WORK REQUEST:
Keep only the lines from the start of the data through the line containing "Both electrons and photons", and output them exactly.

*** ENTRIES SHOWN ***

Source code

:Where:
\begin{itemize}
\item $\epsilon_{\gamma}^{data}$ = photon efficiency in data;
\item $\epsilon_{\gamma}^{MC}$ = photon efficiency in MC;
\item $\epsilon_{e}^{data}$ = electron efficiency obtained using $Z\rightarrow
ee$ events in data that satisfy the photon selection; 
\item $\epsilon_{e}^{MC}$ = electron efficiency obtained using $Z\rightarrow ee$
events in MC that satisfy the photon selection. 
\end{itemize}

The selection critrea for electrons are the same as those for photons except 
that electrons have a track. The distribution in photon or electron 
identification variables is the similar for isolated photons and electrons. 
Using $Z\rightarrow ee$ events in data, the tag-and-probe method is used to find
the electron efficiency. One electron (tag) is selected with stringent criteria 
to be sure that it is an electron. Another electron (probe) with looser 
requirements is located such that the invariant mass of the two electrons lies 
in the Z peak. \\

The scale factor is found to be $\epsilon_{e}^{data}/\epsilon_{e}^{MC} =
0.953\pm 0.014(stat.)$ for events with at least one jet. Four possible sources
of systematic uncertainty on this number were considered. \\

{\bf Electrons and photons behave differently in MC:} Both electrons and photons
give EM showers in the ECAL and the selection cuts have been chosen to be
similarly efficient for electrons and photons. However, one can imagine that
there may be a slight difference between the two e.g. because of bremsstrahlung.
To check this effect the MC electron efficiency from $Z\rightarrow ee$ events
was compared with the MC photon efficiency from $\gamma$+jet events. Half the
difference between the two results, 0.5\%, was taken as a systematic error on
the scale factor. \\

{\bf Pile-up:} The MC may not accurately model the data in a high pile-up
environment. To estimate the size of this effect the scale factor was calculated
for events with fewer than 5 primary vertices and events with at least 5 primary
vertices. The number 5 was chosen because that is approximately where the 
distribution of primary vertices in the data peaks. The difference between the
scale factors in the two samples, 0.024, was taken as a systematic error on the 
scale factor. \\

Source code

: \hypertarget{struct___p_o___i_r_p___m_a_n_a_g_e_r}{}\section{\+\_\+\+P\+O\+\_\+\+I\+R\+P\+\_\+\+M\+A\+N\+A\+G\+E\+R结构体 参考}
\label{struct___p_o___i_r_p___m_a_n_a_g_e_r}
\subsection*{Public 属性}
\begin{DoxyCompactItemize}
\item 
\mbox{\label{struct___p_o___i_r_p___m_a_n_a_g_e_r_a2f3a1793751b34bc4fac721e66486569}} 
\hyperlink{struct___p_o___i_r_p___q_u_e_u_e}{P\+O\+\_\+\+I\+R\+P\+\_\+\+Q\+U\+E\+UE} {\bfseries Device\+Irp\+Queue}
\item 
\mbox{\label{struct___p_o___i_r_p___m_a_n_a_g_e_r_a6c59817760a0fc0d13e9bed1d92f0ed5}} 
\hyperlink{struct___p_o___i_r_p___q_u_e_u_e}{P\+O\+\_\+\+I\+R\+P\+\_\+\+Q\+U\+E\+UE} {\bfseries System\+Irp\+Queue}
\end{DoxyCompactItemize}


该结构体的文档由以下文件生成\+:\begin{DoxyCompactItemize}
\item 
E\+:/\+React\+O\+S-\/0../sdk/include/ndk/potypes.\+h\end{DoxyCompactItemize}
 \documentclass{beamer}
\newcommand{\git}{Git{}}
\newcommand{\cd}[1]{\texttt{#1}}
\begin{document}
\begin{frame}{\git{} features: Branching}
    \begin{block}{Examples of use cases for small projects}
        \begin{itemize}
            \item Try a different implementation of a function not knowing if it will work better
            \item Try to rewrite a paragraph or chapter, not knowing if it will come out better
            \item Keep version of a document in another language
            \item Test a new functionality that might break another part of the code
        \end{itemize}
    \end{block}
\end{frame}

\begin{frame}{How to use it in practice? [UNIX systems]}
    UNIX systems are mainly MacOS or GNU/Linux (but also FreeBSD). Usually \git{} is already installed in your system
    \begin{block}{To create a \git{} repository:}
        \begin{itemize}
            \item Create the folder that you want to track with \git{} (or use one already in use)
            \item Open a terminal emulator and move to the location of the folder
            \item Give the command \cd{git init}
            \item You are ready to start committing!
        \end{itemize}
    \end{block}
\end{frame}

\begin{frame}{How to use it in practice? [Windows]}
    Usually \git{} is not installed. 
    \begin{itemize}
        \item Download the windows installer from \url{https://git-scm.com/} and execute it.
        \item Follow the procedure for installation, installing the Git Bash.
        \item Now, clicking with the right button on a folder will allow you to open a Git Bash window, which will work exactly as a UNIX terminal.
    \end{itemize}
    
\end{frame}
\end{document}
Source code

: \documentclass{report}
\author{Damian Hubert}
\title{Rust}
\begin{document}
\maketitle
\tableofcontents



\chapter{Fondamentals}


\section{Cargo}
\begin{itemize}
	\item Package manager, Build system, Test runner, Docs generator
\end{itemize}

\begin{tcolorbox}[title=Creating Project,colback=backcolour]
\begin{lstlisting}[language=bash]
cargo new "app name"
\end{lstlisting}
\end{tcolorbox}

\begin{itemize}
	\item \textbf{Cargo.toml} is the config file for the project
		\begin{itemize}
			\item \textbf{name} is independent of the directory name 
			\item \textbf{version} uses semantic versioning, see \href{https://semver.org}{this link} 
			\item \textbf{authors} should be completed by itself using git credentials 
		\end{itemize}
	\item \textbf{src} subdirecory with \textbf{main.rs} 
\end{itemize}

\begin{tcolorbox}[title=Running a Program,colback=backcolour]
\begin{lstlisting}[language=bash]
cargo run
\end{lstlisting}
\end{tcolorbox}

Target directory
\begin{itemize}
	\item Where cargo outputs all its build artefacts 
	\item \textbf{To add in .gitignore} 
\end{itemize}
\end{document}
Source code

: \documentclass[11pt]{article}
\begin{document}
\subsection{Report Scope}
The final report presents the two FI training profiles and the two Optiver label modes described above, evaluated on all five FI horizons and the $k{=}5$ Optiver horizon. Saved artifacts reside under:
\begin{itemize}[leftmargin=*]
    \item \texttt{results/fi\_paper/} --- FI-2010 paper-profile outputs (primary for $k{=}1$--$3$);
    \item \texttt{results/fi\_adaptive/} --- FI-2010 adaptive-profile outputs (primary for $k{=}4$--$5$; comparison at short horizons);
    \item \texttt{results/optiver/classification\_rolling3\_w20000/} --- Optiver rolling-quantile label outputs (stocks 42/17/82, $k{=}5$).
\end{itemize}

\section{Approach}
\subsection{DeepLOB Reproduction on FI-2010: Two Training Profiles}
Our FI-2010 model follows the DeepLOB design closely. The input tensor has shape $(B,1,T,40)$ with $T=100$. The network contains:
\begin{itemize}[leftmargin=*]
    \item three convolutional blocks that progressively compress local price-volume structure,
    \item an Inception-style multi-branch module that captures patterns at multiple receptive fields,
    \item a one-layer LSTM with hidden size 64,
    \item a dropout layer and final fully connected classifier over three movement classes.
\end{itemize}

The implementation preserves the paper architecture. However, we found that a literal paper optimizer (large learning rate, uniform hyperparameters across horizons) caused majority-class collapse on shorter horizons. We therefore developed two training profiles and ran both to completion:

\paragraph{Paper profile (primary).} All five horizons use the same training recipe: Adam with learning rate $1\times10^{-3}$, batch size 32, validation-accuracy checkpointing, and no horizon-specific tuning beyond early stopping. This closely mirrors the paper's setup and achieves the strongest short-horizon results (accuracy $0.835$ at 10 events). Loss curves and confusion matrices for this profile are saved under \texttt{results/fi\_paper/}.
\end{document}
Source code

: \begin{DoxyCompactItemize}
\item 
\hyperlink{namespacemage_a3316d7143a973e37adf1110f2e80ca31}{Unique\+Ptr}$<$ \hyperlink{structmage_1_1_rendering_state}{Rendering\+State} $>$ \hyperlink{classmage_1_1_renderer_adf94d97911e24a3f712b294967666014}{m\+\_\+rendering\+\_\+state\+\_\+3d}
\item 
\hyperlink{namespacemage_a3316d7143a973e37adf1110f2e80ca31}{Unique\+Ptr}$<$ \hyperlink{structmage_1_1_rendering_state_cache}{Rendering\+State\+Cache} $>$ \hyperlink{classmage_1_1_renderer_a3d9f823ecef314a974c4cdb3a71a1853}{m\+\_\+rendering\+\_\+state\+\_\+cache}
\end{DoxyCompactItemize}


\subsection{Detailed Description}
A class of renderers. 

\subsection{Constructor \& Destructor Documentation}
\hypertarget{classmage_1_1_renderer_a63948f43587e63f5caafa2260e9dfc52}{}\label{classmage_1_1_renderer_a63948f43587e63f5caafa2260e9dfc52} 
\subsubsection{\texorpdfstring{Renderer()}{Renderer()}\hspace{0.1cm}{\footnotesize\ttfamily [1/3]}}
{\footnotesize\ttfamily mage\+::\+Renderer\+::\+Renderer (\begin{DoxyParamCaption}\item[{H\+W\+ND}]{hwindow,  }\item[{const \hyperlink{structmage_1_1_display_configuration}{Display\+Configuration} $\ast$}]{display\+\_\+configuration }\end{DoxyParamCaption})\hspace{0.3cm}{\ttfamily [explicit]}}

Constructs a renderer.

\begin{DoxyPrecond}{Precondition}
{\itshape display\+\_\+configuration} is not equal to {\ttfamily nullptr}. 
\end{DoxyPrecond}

*** End of ENTRIES SHOWN ***

RESULT FOR THIS EXERCISE:
Source code

:Where:
\begin{itemize}
\item $\epsilon_{\gamma}^{data}$ = photon efficiency in data;
\item $\epsilon_{\gamma}^{MC}$ = photon efficiency in MC;
\item $\epsilon_{e}^{data}$ = electron efficiency obtained using $Z\rightarrow
ee$ events in data that satisfy the photon selection; 
\item $\epsilon_{e}^{MC}$ = electron efficiency obtained using $Z\rightarrow ee$
events in MC that satisfy the photon selection. 
\end{itemize}

The selection critrea for electrons are the same as those for photons except 
that electrons have a track. The distribution in photon or electron 
identification variables is the similar for isolated photons and electrons. 
Using $Z\rightarrow ee$ events in data, the tag-and-probe method is used to find
the electron efficiency. One electron (tag) is selected with stringent criteria 
to be sure that it is an electron. Another electron (probe) with looser 
requirements is located such that the invariant mass of the two electrons lies 
in the Z peak. \\

The scale factor is found to be $\epsilon_{e}^{data}/\epsilon_{e}^{MC} =
0.953\pm 0.014(stat.)$ for events with at least one jet. Four possible sources
of systematic uncertainty on this number were considered. \\

{\bf Electrons and photons behave differently in MC:} Both electrons and photons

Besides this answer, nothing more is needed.